Will our next Speaker allow a vote on something leadership deems to have no chance to pass? Under Speaker Boehner, it’s doubtful a Kemp-Roth type bill would have seen the light of day. Will the next Speaker welcome such “new beginnings”?
- Attempt #2: March 15, 1978
Kemp offered Kemp-Roth as an amendment to the Humphrey-Hawkins full employment bill (which gave the Fed its dual mandate). Depending on one’s perspective, he lost again 194-216, or he won 46 more votes.
- Attempt #3: May 3, 1978
Kemp-Roth, combined with limits on the growth of spending, passed the House of Representatives as the Holt amendment to the first budget resolution for FY 1979. Leadership was furious and forced eight members to change their votes. On the recount Kemp-Roth went down 197-203. The following month, Proposition 13 in California, a property tax cut that the establishment opposed, but Reagan supported, passed. In addition, the Steiger-Hansen bill, which cut the capital gains tax from 49% to 28%, also passed in June, despite being deemed as having no chance just months earlier.

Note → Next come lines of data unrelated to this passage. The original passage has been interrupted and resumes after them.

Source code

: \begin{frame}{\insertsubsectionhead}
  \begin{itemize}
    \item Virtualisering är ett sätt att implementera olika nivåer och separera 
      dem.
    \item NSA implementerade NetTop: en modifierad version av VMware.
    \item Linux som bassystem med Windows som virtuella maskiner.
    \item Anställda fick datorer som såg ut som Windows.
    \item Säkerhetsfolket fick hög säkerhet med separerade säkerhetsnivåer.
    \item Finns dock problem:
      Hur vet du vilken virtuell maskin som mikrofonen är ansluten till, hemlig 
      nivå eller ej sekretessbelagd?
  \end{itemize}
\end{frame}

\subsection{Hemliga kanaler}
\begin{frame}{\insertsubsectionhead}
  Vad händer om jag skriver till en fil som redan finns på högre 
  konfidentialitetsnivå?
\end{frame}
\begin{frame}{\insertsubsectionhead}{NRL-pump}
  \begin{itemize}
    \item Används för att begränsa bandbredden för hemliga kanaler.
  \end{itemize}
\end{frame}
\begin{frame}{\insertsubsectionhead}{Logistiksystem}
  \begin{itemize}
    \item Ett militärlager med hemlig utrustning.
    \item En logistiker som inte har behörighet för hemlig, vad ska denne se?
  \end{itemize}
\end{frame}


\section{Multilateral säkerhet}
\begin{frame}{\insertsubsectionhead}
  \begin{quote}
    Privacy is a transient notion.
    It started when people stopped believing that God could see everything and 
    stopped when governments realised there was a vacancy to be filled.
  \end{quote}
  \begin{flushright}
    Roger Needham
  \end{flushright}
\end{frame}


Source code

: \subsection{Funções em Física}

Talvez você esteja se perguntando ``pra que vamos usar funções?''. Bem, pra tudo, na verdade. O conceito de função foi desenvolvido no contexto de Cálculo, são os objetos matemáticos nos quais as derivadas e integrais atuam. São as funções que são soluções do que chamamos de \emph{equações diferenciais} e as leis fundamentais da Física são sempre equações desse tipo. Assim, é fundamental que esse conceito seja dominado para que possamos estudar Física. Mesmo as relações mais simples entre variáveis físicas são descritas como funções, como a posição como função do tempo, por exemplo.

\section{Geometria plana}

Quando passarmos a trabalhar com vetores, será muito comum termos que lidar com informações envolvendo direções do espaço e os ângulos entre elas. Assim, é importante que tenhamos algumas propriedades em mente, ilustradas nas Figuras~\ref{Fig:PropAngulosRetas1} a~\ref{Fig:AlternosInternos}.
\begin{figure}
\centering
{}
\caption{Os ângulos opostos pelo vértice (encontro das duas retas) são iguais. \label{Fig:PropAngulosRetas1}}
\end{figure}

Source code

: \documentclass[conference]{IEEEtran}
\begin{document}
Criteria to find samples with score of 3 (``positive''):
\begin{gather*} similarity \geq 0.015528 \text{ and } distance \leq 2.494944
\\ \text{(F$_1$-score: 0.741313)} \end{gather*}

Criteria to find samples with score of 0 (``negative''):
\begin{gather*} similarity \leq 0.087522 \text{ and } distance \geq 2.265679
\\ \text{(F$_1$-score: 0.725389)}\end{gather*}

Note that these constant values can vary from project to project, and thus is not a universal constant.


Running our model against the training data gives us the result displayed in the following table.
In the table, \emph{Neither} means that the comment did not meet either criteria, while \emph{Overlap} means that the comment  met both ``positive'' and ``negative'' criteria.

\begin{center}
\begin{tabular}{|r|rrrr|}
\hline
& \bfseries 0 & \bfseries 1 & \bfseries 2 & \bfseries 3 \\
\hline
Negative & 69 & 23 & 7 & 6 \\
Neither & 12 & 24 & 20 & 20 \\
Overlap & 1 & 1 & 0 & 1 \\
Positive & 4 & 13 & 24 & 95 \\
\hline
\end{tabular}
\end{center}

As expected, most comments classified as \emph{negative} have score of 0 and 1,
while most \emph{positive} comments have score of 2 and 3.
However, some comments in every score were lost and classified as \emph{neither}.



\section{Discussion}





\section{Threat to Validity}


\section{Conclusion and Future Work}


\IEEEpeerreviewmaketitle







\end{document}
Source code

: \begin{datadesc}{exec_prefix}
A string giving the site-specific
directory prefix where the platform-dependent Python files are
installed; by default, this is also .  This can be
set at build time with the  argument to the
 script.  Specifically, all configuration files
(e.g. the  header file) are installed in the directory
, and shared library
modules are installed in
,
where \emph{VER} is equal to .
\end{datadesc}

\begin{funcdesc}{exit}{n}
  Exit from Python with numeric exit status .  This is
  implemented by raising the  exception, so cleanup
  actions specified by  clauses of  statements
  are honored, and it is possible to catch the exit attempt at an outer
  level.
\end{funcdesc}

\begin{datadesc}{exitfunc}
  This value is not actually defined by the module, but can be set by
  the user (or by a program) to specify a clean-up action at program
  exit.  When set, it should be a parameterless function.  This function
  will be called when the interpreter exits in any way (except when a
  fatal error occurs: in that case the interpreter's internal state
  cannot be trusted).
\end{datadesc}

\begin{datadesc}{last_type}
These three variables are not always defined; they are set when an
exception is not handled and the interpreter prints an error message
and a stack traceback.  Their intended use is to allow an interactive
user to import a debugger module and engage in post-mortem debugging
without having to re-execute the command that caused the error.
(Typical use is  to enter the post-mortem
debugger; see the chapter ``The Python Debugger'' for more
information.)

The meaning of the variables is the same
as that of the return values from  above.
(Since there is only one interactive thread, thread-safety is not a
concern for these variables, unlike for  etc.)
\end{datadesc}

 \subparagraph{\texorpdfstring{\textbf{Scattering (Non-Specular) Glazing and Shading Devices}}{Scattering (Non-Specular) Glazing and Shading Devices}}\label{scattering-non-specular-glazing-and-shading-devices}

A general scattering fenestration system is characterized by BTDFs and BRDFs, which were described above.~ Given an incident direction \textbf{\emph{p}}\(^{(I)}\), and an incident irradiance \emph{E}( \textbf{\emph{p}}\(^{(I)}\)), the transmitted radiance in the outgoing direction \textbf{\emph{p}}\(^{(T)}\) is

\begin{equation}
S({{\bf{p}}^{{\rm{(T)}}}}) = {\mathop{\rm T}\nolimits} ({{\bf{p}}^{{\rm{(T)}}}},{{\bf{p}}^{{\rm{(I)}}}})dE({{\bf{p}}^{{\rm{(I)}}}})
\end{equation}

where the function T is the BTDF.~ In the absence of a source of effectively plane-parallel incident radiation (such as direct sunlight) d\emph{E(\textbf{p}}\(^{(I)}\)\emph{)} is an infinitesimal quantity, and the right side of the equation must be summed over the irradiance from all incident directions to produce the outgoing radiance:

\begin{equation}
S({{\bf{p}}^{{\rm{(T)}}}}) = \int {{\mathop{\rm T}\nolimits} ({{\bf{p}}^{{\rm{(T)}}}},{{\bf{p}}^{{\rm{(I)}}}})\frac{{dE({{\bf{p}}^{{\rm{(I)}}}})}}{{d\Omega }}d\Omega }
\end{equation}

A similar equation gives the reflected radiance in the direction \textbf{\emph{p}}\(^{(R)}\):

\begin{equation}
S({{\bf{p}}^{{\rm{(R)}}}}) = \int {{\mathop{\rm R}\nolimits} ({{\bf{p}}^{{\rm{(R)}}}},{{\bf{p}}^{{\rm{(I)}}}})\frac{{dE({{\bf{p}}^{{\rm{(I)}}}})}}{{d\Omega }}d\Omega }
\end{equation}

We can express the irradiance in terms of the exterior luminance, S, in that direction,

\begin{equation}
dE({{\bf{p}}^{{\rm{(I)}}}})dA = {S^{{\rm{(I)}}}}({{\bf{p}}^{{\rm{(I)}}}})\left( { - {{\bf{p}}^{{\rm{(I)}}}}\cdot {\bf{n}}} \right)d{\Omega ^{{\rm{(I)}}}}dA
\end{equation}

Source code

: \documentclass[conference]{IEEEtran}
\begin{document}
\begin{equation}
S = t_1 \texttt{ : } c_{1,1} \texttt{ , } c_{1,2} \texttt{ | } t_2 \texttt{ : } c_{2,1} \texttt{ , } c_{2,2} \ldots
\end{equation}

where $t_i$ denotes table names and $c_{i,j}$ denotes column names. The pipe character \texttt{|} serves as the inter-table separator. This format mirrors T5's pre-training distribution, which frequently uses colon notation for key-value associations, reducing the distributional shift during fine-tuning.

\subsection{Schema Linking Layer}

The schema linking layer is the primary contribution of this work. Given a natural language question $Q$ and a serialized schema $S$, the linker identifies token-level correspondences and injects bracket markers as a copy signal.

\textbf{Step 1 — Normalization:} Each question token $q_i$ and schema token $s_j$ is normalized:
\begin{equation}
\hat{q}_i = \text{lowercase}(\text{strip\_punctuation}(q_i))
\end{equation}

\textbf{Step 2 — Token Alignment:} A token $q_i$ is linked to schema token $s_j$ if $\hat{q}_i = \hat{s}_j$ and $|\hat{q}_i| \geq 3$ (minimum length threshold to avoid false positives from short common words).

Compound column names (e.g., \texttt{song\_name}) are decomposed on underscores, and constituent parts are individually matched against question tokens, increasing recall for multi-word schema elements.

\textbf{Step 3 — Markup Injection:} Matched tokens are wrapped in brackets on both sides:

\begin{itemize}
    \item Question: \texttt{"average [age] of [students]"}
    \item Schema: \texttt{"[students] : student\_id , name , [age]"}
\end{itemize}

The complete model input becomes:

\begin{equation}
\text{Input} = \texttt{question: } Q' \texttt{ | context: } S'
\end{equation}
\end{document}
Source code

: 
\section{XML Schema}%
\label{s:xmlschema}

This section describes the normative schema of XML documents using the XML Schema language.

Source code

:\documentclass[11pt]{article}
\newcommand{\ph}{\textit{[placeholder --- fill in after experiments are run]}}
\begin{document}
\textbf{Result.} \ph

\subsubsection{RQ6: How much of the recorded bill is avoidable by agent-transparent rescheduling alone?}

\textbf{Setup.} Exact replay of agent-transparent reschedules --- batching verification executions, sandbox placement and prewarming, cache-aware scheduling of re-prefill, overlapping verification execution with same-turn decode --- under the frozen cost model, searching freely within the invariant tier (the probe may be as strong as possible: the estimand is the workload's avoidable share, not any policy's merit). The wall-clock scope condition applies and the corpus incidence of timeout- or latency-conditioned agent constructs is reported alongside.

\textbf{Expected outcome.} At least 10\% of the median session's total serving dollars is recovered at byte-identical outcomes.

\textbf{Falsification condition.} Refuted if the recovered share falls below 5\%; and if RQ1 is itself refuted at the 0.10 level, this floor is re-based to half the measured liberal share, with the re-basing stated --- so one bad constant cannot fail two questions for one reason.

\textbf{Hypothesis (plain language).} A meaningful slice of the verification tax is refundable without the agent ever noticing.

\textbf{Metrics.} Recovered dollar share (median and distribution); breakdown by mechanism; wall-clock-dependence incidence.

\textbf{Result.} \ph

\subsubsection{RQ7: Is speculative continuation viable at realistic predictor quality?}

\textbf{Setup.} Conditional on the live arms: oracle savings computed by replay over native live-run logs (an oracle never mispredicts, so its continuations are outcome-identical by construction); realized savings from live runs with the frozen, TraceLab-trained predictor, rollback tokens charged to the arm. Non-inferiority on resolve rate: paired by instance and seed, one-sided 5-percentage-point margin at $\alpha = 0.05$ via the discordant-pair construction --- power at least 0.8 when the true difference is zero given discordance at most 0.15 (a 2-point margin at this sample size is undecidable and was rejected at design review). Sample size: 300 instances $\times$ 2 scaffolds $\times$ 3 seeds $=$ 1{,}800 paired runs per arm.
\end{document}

The pendulum was in full counter-swing.
- Attempt #4: Early August 1978
A Kemp-Roth amendment to a Ways and Means tax bill went down 177-240.
- Attempt #5: August 16, 1978:
The Holt amendment to the second budget resolution lost 201- 206.
- Attempt #6: Early October 1978:
A Kemp-Roth amendment to a Senate Finance Committee tax bill lost 36-60.
- Attempt #7: October 9, 1978
The Nunn amendment, better known as the son of Kemp-Roth, which combined the Kemp-Roth tax rate reductions, but phased them in, with limits on the growth of spending (essentially the Holt amendment), swept the Senate 65-20, when Republicans had only 38 votes.
Three days later the House voted 268-135 (when Republicans had only 143 seats) to instruct its conferees to support the Nunn amendment in the House-Senate Conference on the Tax Bill.
Kemp-Roth was killed in the Conference by the Carter Administration and business lobbyists. When an unpopular president overrode the will of the people on what had become a popular bill, it vaulted Kemp-Roth into the national spotlight. Reagan seized the opportunity and made tax cuts the centerpiece of his budding presidential campaign. The rest we know. Reagan won and signed Kemp-Roth into law as the Economic Recovery Tax Act.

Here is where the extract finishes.